* [What the exercise asks] Which lines of the data contain the string "leavevmode"? Show each of them.

Saved entries
--------------------------------------------------

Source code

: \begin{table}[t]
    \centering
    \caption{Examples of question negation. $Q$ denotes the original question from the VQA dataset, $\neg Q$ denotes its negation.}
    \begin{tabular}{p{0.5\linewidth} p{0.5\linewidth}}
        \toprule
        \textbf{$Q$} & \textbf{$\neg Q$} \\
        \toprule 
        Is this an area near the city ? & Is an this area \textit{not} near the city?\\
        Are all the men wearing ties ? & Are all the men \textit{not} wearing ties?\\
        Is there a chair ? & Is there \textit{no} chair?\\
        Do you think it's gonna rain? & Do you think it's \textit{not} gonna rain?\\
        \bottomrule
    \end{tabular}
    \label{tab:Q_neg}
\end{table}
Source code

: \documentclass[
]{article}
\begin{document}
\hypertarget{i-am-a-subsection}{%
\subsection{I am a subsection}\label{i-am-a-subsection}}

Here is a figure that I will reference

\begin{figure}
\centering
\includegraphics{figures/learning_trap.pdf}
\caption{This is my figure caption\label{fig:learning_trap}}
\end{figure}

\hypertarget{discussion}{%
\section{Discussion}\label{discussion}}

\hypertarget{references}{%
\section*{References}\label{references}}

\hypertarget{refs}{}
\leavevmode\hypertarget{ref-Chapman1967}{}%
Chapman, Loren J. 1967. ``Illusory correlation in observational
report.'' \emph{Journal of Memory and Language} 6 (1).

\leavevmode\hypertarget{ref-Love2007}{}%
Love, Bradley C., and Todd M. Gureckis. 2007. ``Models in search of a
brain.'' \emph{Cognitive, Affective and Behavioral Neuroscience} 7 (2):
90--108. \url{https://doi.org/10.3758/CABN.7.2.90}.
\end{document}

--------------------------------------------------

* [Response]
\leavevmode\hypertarget{ref-Chapman1967}{}%
\leavevmode\hypertarget{ref-Love2007}{}%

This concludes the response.